- **EXERCISE BRIEF**
Please return every line of the material verbatim and skip any images.

----

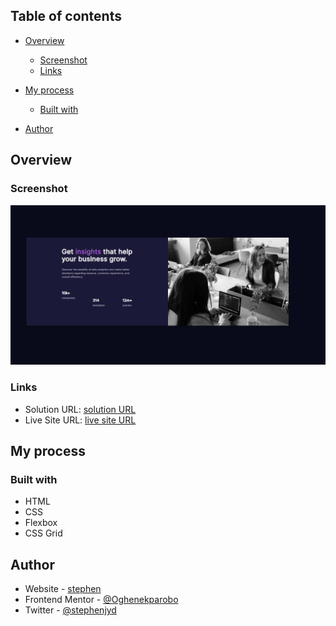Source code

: 

## Table of contents

- [Overview](#overview)

  - [Screenshot](#screenshot)
  - [Links](#links)
- [My process](#my-process)
  - [Built with](#built-with)

- [Author](#author)




## Overview



### Screenshot

![](./images/screenbud-b56662e1-671d-4402-a8b6-bfc969394dca.png)


### Links

- Solution URL: [solution URL](https://github.com/Oghenekparobo/insight_card)
- Live Site URL: [live site URL](https://your-live-site-url.com)

## My process

### Built with

- HTML
- CSS
- Flexbox
- CSS Grid




## Author

- Website - [stephen](https://github.com/Oghenekparobo/)
- Frontend Mentor - [@Oghenekparobo](https://www.frontendmentor.io/profile/Oghenekparobo)
- Twitter - [@stephenjyd](https://twitter.com/stephenjyd)
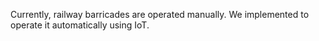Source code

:Currently, railway barricades are operated manually. We implemented to operate it automatically using IoT.

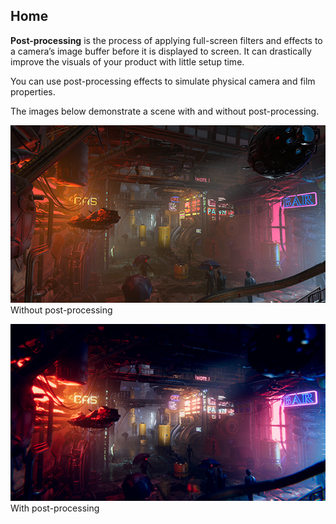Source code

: ## Home

**Post-processing** is the process of applying full-screen filters and effects to a camera’s image buffer before it is displayed to screen. It can drastically improve the visuals of your product with little setup time.

You can use post-processing effects to simulate physical camera and film properties.

The images below demonstrate a scene with and without post-processing.

![](images/home-before.png)
</br>Without post-processing

![](images/home-after.png)
</br>With post-processing
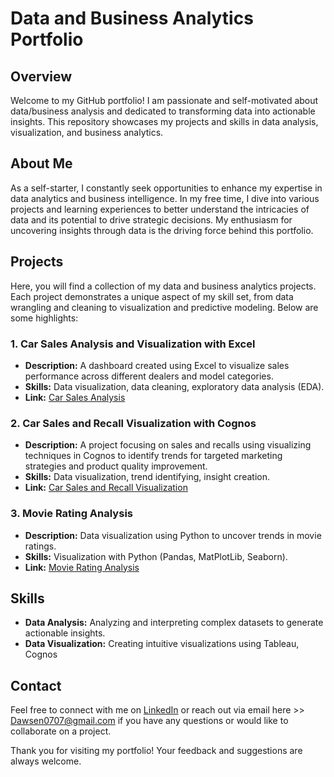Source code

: # Data and Business Analytics Portfolio

## Overview

Welcome to my GitHub portfolio! I am passionate and self-motivated about data/business analysis and dedicated to transforming data into actionable insights. This repository showcases my projects and skills in data analysis, visualization, and business analytics.

## About Me

As a self-starter, I constantly seek opportunities to enhance my expertise in data analytics and business intelligence. In my free time, I dive into various projects and learning experiences to better understand the intricacies of data and its potential to drive strategic decisions. My enthusiasm for uncovering insights through data is the driving force behind this portfolio.

## Projects

Here, you will find a collection of my data and business analytics projects. Each project demonstrates a unique aspect of my skill set, from data wrangling and cleaning to visualization and predictive modeling. Below are some highlights:

### 1. Car Sales Analysis and Visualization with Excel
- **Description:** A dashboard created using Excel to visualize sales performance across different dealers and model categories.
- **Skills:** Data visualization, data cleaning, exploratory data analysis (EDA).
- **Link:** [Car Sales Analysis](https://github.com/Dawsen-Harkins/Analytics-Portfolio/blob/main/Excel%20Car%20Sales%20Analysis%20and%20Visualization.xlsx)

### 2. Car Sales and Recall Visualization with Cognos
- **Description:** A project focusing on sales and recalls using visualizing techniques in Cognos to identify trends for targeted marketing strategies and product quality improvement.
- **Skills:** Data visualization, trend identifying, insight creation.
- **Link:** [Car Sales and Recall Visualization](https://github.com/Dawsen-Harkins/Analytics-Portfolio/blob/main/Cognos%20Automotive%20Analysis%20Dashboard.pdf)

### 3. Movie Rating Analysis
- **Description:** Data visualization using Python to uncover trends in movie ratings.
- **Skills:** Visualization with Python (Pandas, MatPlotLib, Seaborn).
- **Link:** [Movie Rating Analysis](https://github.com/Dawsen-Harkins/Analytics-Portfolio/blob/main/Movie%20Ratings%20Analysis.ipynb)

## Skills

- **Data Analysis:** Analyzing and interpreting complex datasets to generate actionable insights.
- **Data Visualization:** Creating intuitive visualizations using Tableau, Cognos

## Contact

Feel free to connect with me on [LinkedIn](https://www.linkedin.com/in/dawsenh/) or reach out via email here >> [Dawsen0707@gmail.com](mailto:Dawsen0707@gmail.com) if you have any questions or would like to collaborate on a project.

Thank you for visiting my portfolio! Your feedback and suggestions are always welcome.
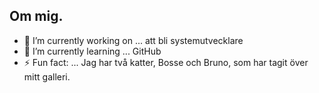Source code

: ## Om mig.

<!--
**Pandangeloo/Pandangeloo** is a ✨ _special_ ✨ repository because its `README.md` (this file) appears on your GitHub profile.
-->

- 🔭 I’m currently working on ...    att bli systemutvecklare
- 🌱 I’m currently learning ...      GitHub
- ⚡ Fun fact: ...                   Jag har två katter, Bosse och Bruno, som har tagit över mitt galleri. 

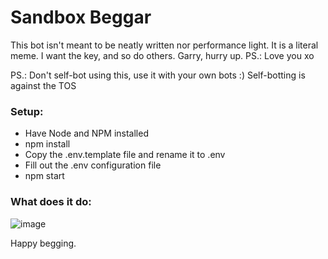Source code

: # Sandbox Beggar
This bot isn't meant to be neatly written nor performance light. It is a literal meme. I want the key, and so do others. Garry, hurry up.
PS.: Love you xo

PS.: Don't self-bot using this, use it with your own bots :) Self-botting is against the TOS

### Setup:

- Have Node and NPM installed
- npm install
- Copy the .env.template file and rename it to .env
- Fill out the .env configuration file
- npm start

### What does it do:
![image](https://user-images.githubusercontent.com/17243415/115460949-c99b8d80-a220-11eb-8b3e-c4a65cd6557a.png)

Happy begging.
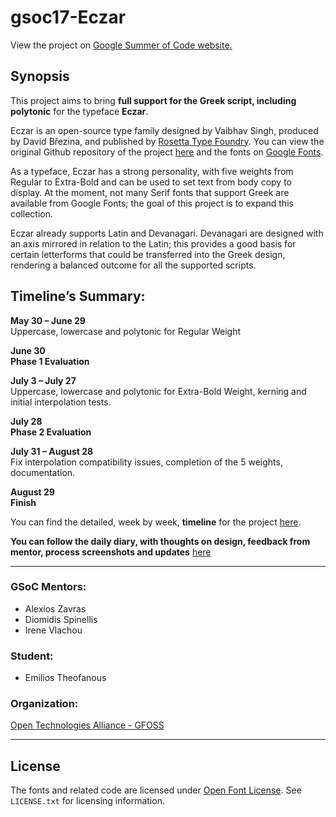 # gsoc17-Eczar
View the project on [Google Summer of Code website.](https://summerofcode.withgoogle.com/organizations/4825634544025600/#6608201922379776)

## Synopsis

This project aims to bring **full support for the Greek script, including polytonic** for the typeface **Eczar**.

Eczar is an open-source type family designed by Vaibhav Singh, produced by David Březina, and published by [Rosetta Type Foundry](https://rosettatype.com).
You can view the original Github repository of the project [here](https://github.com/rosettatype/Eczar) and the fonts on [Google Fonts](https://fonts.google.com/specimen/Eczar).

As a typeface, Eczar has a strong personality, with five weights from Regular to Extra-Bold and can be used to set text from body copy to display.
At the moment, not many Serif fonts that support Greek are available from Google Fonts; the goal of this project is to expand this collection.

Eczar already supports Latin and Devanagari. Devanagari are designed with an axis mirrored in relation to the Latin; this provides a good basis for certain letterforms that could be transferred into the Greek design, rendering a balanced outcome for all the supported scripts.

## Timeline’s Summary:

**May 30 – June 29**<br />
Uppercase, lowercase and polytonic for Regular Weight

**June 30**<br />
**Phase 1 Evaluation**

**July 3 – July 27**<br />
Uppercase, lowercase and polytonic for Extra-Bold Weight, kerning and initial interpolation tests.

**July 28**<br />
**Phase 2 Evaluation**

**July 31 – August 28**<br />
Fix interpolation compatibility issues, completion of the 5 weights, documentation.

**August 29**<br />
**Finish**

You can find the detailed, week by week, **timeline** for the project [here](https://github.com/eellak/gsoc17-Eczar/blob/master/TIMELINE.md).

**You can follow the daily diary, with thoughts on design, feedback from mentor, process screenshots and updates** [here](https://github.com/eellak/gsoc17-Eczar/blob/master/GSoC17_Process/ProcessDiary.md)

---

### GSoC Mentors:

* Alexios Zavras
* Diomidis Spinellis
* Irene Vlachou

### Student:

* Emilios Theofanous

### Organization:

[Open Technologies Alliance - GFOSS](https://summerofcode.withgoogle.com/organizations/4825634544025600/)

---

## License

The fonts and related code are licensed under [Open Font License](https://github.com/rosettatype/eczar/tree/master/LICENSE.txt). See `LICENSE.txt` for licensing information.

----

- **WRITTEN RESPONSE**
Source code

: 

## Table of contents

- [Overview](#overview)

  - [Screenshot](#screenshot)
  - [Links](#links)
- [My process](#my-process)
  - [Built with](#built-with)

- [Author](#author)




## Overview



### Screenshot

![](./images/screenbud-b56662e1-671d-4402-a8b6-bfc969394dca.png)


### Links

- Solution URL: [solution URL](https://github.com/Oghenekparobo/insight_card)
- Live Site URL: [live site URL](https://your-live-site-url.com)

## My process

### Built with

- HTML
- CSS
- Flexbox
- CSS Grid




## Author

- Website - [stephen](https://github.com/Oghenekparobo/)
- Frontend Mentor - [@Oghenekparobo](https://www.frontendmentor.io/profile/Oghenekparobo)
- Twitter - [@stephenjyd](https://twitter.com/stephenjyd)
Source code

:Currently, railway barricades are operated manually. We implemented to operate it automatically using IoT.

Source code

: ## Home

**Post-processing** is the process of applying full-screen filters and effects to a camera’s image buffer before it is displayed to screen. It can drastically improve the visuals of your product with little setup time.

You can use post-processing effects to simulate physical camera and film properties.

The images below demonstrate a scene with and without post-processing.

![](images/home-before.png)
</br>Without post-processing

![](images/home-after.png)
</br>With post-processing
Source code

: # Data and Business Analytics Portfolio

## Overview

Welcome to my GitHub portfolio! I am passionate and self-motivated about data/business analysis and dedicated to transforming data into actionable insights. This repository showcases my projects and skills in data analysis, visualization, and business analytics.

## About Me

As a self-starter, I constantly seek opportunities to enhance my expertise in data analytics and business intelligence. In my free time, I dive into various projects and learning experiences to better understand the intricacies of data and its potential to drive strategic decisions. My enthusiasm for uncovering insights through data is the driving force behind this portfolio.

## Projects

Here, you will find a collection of my data and business analytics projects. Each project demonstrates a unique aspect of my skill set, from data wrangling and cleaning to visualization and predictive modeling. Below are some highlights:

### 1. Car Sales Analysis and Visualization with Excel
- **Description:** A dashboard created using Excel to visualize sales performance across different dealers and model categories.
- **Skills:** Data visualization, data cleaning, exploratory data analysis (EDA).
- **Link:** [Car Sales Analysis](https://github.com/Dawsen-Harkins/Analytics-Portfolio/blob/main/Excel%20Car%20Sales%20Analysis%20and%20Visualization.xlsx)

### 2. Car Sales and Recall Visualization with Cognos
- **Description:** A project focusing on sales and recalls using visualizing techniques in Cognos to identify trends for targeted marketing strategies and product quality improvement.
- **Skills:** Data visualization, trend identifying, insight creation.
- **Link:** [Car Sales and Recall Visualization](https://github.com/Dawsen-Harkins/Analytics-Portfolio/blob/main/Cognos%20Automotive%20Analysis%20Dashboard.pdf)

### 3. Movie Rating Analysis
- **Description:** Data visualization using Python to uncover trends in movie ratings.
- **Skills:** Visualization with Python (Pandas, MatPlotLib, Seaborn).
- **Link:** [Movie Rating Analysis](https://github.com/Dawsen-Harkins/Analytics-Portfolio/blob/main/Movie%20Ratings%20Analysis.ipynb)

## Skills

- **Data Analysis:** Analyzing and interpreting complex datasets to generate actionable insights.
- **Data Visualization:** Creating intuitive visualizations using Tableau, Cognos

## Contact

Feel free to connect with me on [LinkedIn](https://www.linkedin.com/in/dawsenh/) or reach out via email here >> [Dawsen0707@gmail.com](mailto:Dawsen0707@gmail.com) if you have any questions or would like to collaborate on a project.

Thank you for visiting my portfolio! Your feedback and suggestions are always welcome.
Source code

: ## Om mig.

<!--
**Pandangeloo/Pandangeloo** is a ✨ _special_ ✨ repository because its `README.md` (this file) appears on your GitHub profile.
-->

- 🔭 I’m currently working on ...    att bli systemutvecklare
- 🌱 I’m currently learning ...      GitHub
- ⚡ Fun fact: ...                   Jag har två katter, Bosse och Bruno, som har tagit över mitt galleri. 

Source code

: # Sandbox Beggar
This bot isn't meant to be neatly written nor performance light. It is a literal meme. I want the key, and so do others. Garry, hurry up.
PS.: Love you xo

PS.: Don't self-bot using this, use it with your own bots :) Self-botting is against the TOS

### Setup:

- Have Node and NPM installed
- npm install
- Copy the .env.template file and rename it to .env
- Fill out the .env configuration file
- npm start

### What does it do:
![image](https://user-images.githubusercontent.com/17243415/115460949-c99b8d80-a220-11eb-8b3e-c4a65cd6557a.png)

Happy begging.
 # gsoc17-Eczar
View the project on [Google Summer of Code website.](https://summerofcode.withgoogle.com/organizations/4825634544025600/#6608201922379776)

## Synopsis

This project aims to bring **full support for the Greek script, including polytonic** for the typeface **Eczar**.

Eczar is an open-source type family designed by Vaibhav Singh, produced by David Březina, and published by [Rosetta Type Foundry](https://rosettatype.com).
You can view the original Github repository of the project [here](https://github.com/rosettatype/Eczar) and the fonts on [Google Fonts](https://fonts.google.com/specimen/Eczar).

As a typeface, Eczar has a strong personality, with five weights from Regular to Extra-Bold and can be used to set text from body copy to display.
At the moment, not many Serif fonts that support Greek are available from Google Fonts; the goal of this project is to expand this collection.

Eczar already supports Latin and Devanagari. Devanagari are designed with an axis mirrored in relation to the Latin; this provides a good basis for certain letterforms that could be transferred into the Greek design, rendering a balanced outcome for all the supported scripts.

## Timeline’s Summary:

**May 30 – June 29**<br />
Uppercase, lowercase and polytonic for Regular Weight

**June 30**<br />
**Phase 1 Evaluation**

**July 3 – July 27**<br />
Uppercase, lowercase and polytonic for Extra-Bold Weight, kerning and initial interpolation tests.

**July 28**<br />
**Phase 2 Evaluation**

**July 31 – August 28**<br />
Fix interpolation compatibility issues, completion of the 5 weights, documentation.

**August 29**<br />
**Finish**

You can find the detailed, week by week, **timeline** for the project [here](https://github.com/eellak/gsoc17-Eczar/blob/master/TIMELINE.md).

**You can follow the daily diary, with thoughts on design, feedback from mentor, process screenshots and updates** [here](https://github.com/eellak/gsoc17-Eczar/blob/master/GSoC17_Process/ProcessDiary.md)

---

### GSoC Mentors:

* Alexios Zavras
* Diomidis Spinellis
* Irene Vlachou

### Student:

* Emilios Theofanous

### Organization:

[Open Technologies Alliance - GFOSS](https://summerofcode.withgoogle.com/organizations/4825634544025600/)

---

## License

The fonts and related code are licensed under [Open Font License](https://github.com/rosettatype/eczar/tree/master/LICENSE.txt). See `LICENSE.txt` for licensing information.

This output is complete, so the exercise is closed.